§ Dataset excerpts
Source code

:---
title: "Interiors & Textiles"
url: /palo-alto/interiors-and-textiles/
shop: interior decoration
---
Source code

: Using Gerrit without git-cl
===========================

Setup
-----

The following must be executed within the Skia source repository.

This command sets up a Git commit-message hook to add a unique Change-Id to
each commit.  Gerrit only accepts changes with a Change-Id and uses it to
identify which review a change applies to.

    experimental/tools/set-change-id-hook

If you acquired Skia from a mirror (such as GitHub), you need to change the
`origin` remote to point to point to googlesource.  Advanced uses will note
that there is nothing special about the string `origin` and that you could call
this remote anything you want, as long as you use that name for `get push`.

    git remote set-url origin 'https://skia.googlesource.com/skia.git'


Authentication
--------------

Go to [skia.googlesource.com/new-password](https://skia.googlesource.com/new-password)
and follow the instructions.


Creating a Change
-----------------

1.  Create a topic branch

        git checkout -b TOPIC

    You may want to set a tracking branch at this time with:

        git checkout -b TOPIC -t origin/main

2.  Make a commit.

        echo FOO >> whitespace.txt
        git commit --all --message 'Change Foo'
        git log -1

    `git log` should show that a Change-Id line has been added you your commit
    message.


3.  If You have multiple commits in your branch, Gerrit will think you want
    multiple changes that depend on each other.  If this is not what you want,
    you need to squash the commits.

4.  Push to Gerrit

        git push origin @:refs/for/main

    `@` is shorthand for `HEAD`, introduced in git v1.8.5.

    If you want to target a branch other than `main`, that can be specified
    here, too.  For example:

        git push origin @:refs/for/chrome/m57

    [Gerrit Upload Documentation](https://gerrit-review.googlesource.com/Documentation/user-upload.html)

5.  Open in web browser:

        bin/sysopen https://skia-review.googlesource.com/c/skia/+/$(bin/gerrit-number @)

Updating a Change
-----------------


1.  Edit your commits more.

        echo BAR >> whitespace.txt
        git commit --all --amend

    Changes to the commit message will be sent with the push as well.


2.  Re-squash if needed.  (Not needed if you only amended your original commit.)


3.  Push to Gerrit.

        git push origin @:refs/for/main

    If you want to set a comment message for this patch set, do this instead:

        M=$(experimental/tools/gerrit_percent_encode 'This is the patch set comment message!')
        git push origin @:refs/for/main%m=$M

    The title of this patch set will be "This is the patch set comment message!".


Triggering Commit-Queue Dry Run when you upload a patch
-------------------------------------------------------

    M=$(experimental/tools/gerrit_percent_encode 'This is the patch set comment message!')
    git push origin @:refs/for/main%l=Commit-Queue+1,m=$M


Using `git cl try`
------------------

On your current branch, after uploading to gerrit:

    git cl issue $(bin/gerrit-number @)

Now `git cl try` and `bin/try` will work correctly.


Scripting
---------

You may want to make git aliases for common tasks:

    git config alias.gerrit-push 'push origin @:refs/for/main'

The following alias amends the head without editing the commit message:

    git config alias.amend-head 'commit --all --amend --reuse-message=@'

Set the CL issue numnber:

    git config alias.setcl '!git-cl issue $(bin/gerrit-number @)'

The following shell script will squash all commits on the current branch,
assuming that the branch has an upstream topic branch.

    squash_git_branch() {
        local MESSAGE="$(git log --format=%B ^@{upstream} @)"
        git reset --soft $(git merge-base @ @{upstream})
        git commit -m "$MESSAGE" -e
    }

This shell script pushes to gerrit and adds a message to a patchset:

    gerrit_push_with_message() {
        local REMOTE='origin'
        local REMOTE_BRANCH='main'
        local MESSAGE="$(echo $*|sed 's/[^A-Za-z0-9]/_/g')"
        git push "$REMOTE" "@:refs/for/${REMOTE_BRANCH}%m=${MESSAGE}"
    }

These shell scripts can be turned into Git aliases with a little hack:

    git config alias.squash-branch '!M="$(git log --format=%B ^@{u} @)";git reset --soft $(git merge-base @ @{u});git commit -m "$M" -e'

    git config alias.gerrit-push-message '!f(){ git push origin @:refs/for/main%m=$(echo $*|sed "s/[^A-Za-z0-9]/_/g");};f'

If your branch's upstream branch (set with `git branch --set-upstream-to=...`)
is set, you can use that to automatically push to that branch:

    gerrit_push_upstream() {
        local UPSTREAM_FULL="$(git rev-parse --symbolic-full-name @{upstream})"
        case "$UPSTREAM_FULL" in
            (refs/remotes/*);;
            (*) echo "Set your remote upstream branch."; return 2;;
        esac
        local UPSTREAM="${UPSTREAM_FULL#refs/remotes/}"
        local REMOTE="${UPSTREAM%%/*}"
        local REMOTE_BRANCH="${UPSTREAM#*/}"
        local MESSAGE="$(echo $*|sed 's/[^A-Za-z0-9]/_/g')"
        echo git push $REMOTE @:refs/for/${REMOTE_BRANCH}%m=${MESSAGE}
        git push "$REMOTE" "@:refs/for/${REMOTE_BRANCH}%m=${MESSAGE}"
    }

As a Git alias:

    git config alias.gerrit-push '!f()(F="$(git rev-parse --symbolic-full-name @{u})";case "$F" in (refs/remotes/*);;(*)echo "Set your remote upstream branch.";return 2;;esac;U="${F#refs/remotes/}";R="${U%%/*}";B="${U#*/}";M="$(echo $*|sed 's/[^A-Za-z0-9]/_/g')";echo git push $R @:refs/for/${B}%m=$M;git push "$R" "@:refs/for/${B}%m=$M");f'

§ YOUR INSTRUCTIONS
Your answer should be one number, the count of lines above that hold "main".

§ YOUR SOLUTION
9